The final disc in this collection is the best-ignored theatrical feature, which basically wastes a third of its 90-minute running time with (badly edited and sequenced) footage from the TV show (ironically enough, it's the best part of the movie), rendering the remaining hour as very rushed and underdeveloped. And there are character stupidities to be had here too: Grandis and her boys attack Jean after all that they've went through? Nadia wants to be an independent reporter? Preposterous! Matters are not helped by the absolutely DREADFUL animation and the dull, uninteresting new characters (especially Fuzzy, a not very talkative blondie who puts a new meaning in the definition of lifeless). Although (marginally) better than the awful Africa episodes, it isn't saying much at all; it's every bit as disposable.

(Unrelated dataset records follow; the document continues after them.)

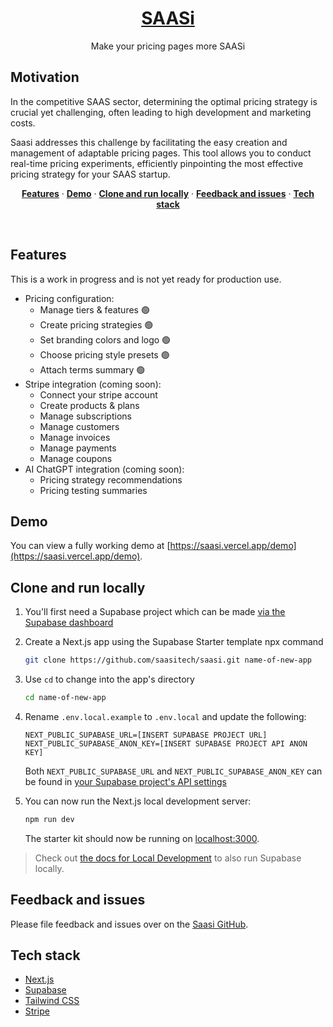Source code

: <a align="center" href="https://saasi.vercel.app/demo">
  <h1 align="center">SAASi </h1>
</a>

<p align="center">
 Make your pricing pages more SAASi
</p>

## Motivation

In the competitive SAAS sector, determining the optimal pricing strategy is crucial yet challenging, often leading to high development and marketing costs.

Saasi addresses this challenge by facilitating the easy creation and management of adaptable pricing pages. This tool allows you to conduct real-time pricing experiments, efficiently pinpointing the most effective pricing strategy for your SAAS startup.

<p align="center">
  <a href="#features"><strong>Features</strong></a> ·
  <a href="#demo"><strong>Demo</strong></a> ·
  <a href="#clone-and-run-locally"><strong>Clone and run locally</strong></a> ·
  <a href="#feedback-and-issues"><strong>Feedback and issues</strong></a> ·
  <a href="#tech-stack"><strong>Tech stack</strong></a> 
</p>
<br/>

## Features

This is a work in progress and is not yet ready for production use.

- Pricing configuration:
  - Manage tiers & features 🟢
  - Create pricing strategies 🟢
  - Set branding colors and logo 🟢
  - Choose pricing style presets 🟢
  - Attach terms summary 🟢
- Stripe integration (coming soon):
  - Connect your stripe account
  - Create products & plans
  - Manage subscriptions
  - Manage customers
  - Manage invoices
  - Manage payments
  - Manage coupons
- AI ChatGPT integration (coming soon):
  - Pricing strategy recommendations
  - Pricing testing summaries

## Demo

You can view a fully working demo at [https://saasi.vercel.app/demo](https://saasi.vercel.app/demo).

## Clone and run locally

1. You'll first need a Supabase project which can be made [via the Supabase dashboard](https://database.new)

2. Create a Next.js app using the Supabase Starter template npx command

   ```bash
   git clone https://github.com/saasitech/saasi.git name-of-new-app
   ```

3. Use `cd` to change into the app's directory

   ```bash
   cd name-of-new-app
   ```

4. Rename `.env.local.example` to `.env.local` and update the following:

   ```
   NEXT_PUBLIC_SUPABASE_URL=[INSERT SUPABASE PROJECT URL]
   NEXT_PUBLIC_SUPABASE_ANON_KEY=[INSERT SUPABASE PROJECT API ANON KEY]
   ```

   Both `NEXT_PUBLIC_SUPABASE_URL` and `NEXT_PUBLIC_SUPABASE_ANON_KEY` can be found in [your Supabase project's API settings](https://app.supabase.com/project/_/settings/api)

5. You can now run the Next.js local development server:

   ```bash
   npm run dev
   ```

   The starter kit should now be running on [localhost:3000](http://localhost:3000/).

> Check out [the docs for Local Development](https://supabase.com/docs/guides/getting-started/local-development) to also run Supabase locally.

## Feedback and issues

Please file feedback and issues over on the [Saasi GitHub](https://github.com/saasitech/saasi/issues/new).

## Tech stack

- [Next.js](https://nextjs.org/)
- [Supabase](https://supabase.io/)
- [Tailwind CSS](https://tailwindcss.com/)
- [Stripe](https://stripe.com/)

In all fairness, though, ADV does a fine job at packaging this latter half of the show. The video takes a hit in quality, but that's more due to the poor quality of the bad episodes. The voice acting in both the Japanese and English tracks continue to be spot-on as well, particularly in the final episodes. And while the accents are still occasionally shaky in the dub, the voice actors continue to show enthusiasm for their characters. In fact, one of the best extras in this set are text-only interviews with the English voice actors. If you're a dub fan, this is a very nice bonus.

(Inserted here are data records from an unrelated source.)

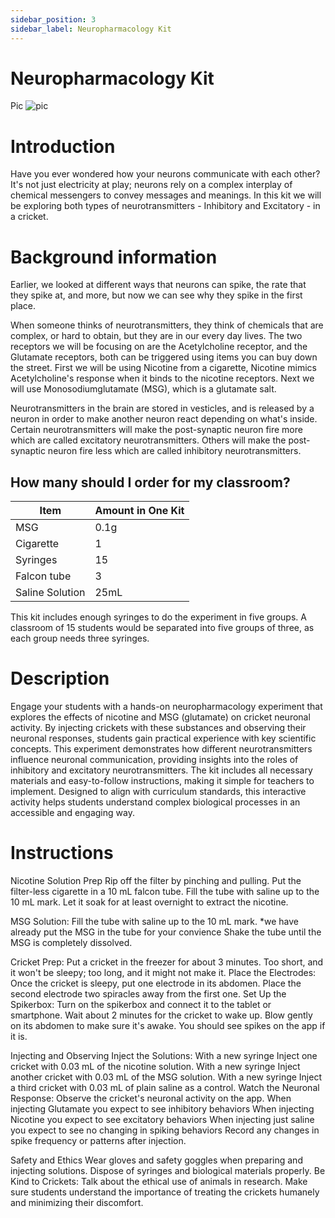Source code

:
 ```yaml
---
sidebar_position: 3
sidebar_label: Neuropharmacology Kit
---
```


# Neuropharmacology Kit #

Pic
![pic](./Image0.psd)


# Introduction #

Have you ever wondered how your neurons communicate with each other? It's not just electricity at play; neurons rely on a complex interplay of chemical messengers to convey messages and meanings. In this kit we will be exploring both types of neurotransmitters - Inhibitory and Excitatory - in a cricket. 

# Background information #

Earlier, we looked at different ways that neurons can spike, the rate that they spike at, and more, but now we can see why they spike in the first place. 

When someone thinks of neurotransmitters, they think of chemicals that are complex, or hard to obtain, but they are in our every day lives. The two receptors we will be focusing on are the Acetylcholine receptor, and the Glutamate receptors, both can be triggered using items you can buy down the street. First we will be using Nicotine from a cigarette, Nicotine mimics Acetylcholine's response when it binds to the nicotine receptors. Next we will use Monosodiumglutamate (MSG), which is a glutamate salt. 

Neurotransmitters in the brain are stored in vesticles, and is released by a neuron in order to make another neuron react depending on what's inside. Certain neurotransmitters will make the post-synaptic neuron fire more which are called excitatory neurotransmitters. Others will make the post-synaptic neuron fire less which are called inhibitory neurotransmitters. 
## How many should I order for my classroom? ## 

| Item | Amount in One Kit|
|----------|----------|
| MSG | 0.1g|
| Cigarette | 1 |
| Syringes | 15 |
| Falcon tube | 3 |
| Saline Solution | 25mL |

This kit includes enough syringes to do the experiment in five groups. 
A classroom of 15 students would be separated into five groups of three, as each group needs three syringes. 

# Description #

Engage your students with a hands-on neuropharmacology experiment that explores the effects of nicotine and MSG (glutamate) on cricket neuronal activity. By injecting crickets with these substances and observing their neuronal responses, students gain practical experience with key scientific concepts. This experiment demonstrates how different neurotransmitters influence neuronal communication, providing insights into the roles of inhibitory and excitatory neurotransmitters. The kit includes all necessary materials and easy-to-follow instructions, making it simple for teachers to implement. Designed to align with curriculum standards, this interactive activity helps students understand complex biological processes in an accessible and engaging way. 

# Instructions # 

Nicotine Solution Prep
  Rip off the filter by pinching and pulling.
  Put the filter-less cigarette in a 10 mL falcon tube.
  Fill the tube with saline up to the 10 mL mark.
  Let it soak for at least overnight to extract the nicotine.

MSG Solution:
  Fill the tube with saline up to the 10 mL mark.
    *we have already put the MSG in the tube for your convience 
  Shake the tube until the MSG is completely dissolved.
  
Cricket Prep:
  Put a cricket in the freezer for about 3 minutes. Too short, and it won't be sleepy; too long, and it might not make it.
Place the Electrodes:
  Once the cricket is sleepy, put one electrode in its abdomen.
  Place the second electrode two spiracles away from the first one.
Set Up the Spikerbox:
  Turn on the spikerbox and connect it to the tablet or smartphone.
  Wait about 2 minutes for the cricket to wake up.
  Blow gently on its abdomen to make sure it's awake. You should see spikes on the app if it is.

Injecting and Observing
Inject the Solutions:
  With a new syringe Inject one cricket with 0.03 mL of the nicotine solution.
  With a new syringe Inject another cricket with 0.03 mL of the MSG solution.
  With a new syringe Inject a third cricket with 0.03 mL of plain saline as a control.
Watch the Neuronal Response:
  Observe the cricket's neuronal activity on the app.
  When injecting Glutamate you expect to see inhibitory behaviors
  When injecting Nicotine you expect to see excitatory behaviors
  When injecting just saline you expect to see no changing in spiking behaviors
  Record any changes in spike frequency or patterns after injection.

Safety and Ethics
  Wear gloves and safety goggles when preparing and injecting solutions.
  Dispose of syringes and biological materials properly.
Be Kind to Crickets:
  Talk about the ethical use of animals in research.
  Make sure students understand the importance of treating the crickets humanely and minimizing their discomfort.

All in all, however, I cannot recommend NADIA COLLECTION 2 as highly as I would like to; sure, it does have eight watchable episodes, but these are outweighed by far too many unbearable ones. If you decide to pony up the cash to purchase this set, I strongly suggest skipping the aforementioned filler and watching only the worthwhile episodes. That way, NADIA will surely play much better, and the impact of its ending will be a whole lot stronger.
Nadia box set June 6 2010
By Emilia Moncur - Published on Amazon.com
Format: DVD Verified Purchase
This is my favorite anime of all time. I am truly excited to even find the 2 boxset for this anime. This show is amazing and if anyone loves a great plot with twist and turns. Then you shall truly enjoy this boxset! The one thing I notice is that the boxset states that you are to receive a OST with the 2 boxset i did not get one in my boxse and i haven't heard of anyone receiving theirs either. maybe it was a typo on the information.
Nadia Vol.2 exceptional ending July 6 2013
By Peter J Crandall - Published on Amazon.com
Format: DVD Verified Purchase
Already had Vol 1 and wanted to see the ending.

Overall the animation is excellent and the voice actors for the main characters are 14 years old like the main characters themselves. There were some episodes which were clearly lacking, both in budget and story, but it isn't enough to really derail the series.
Don't know who I would recommend it to, but I enjoyed it.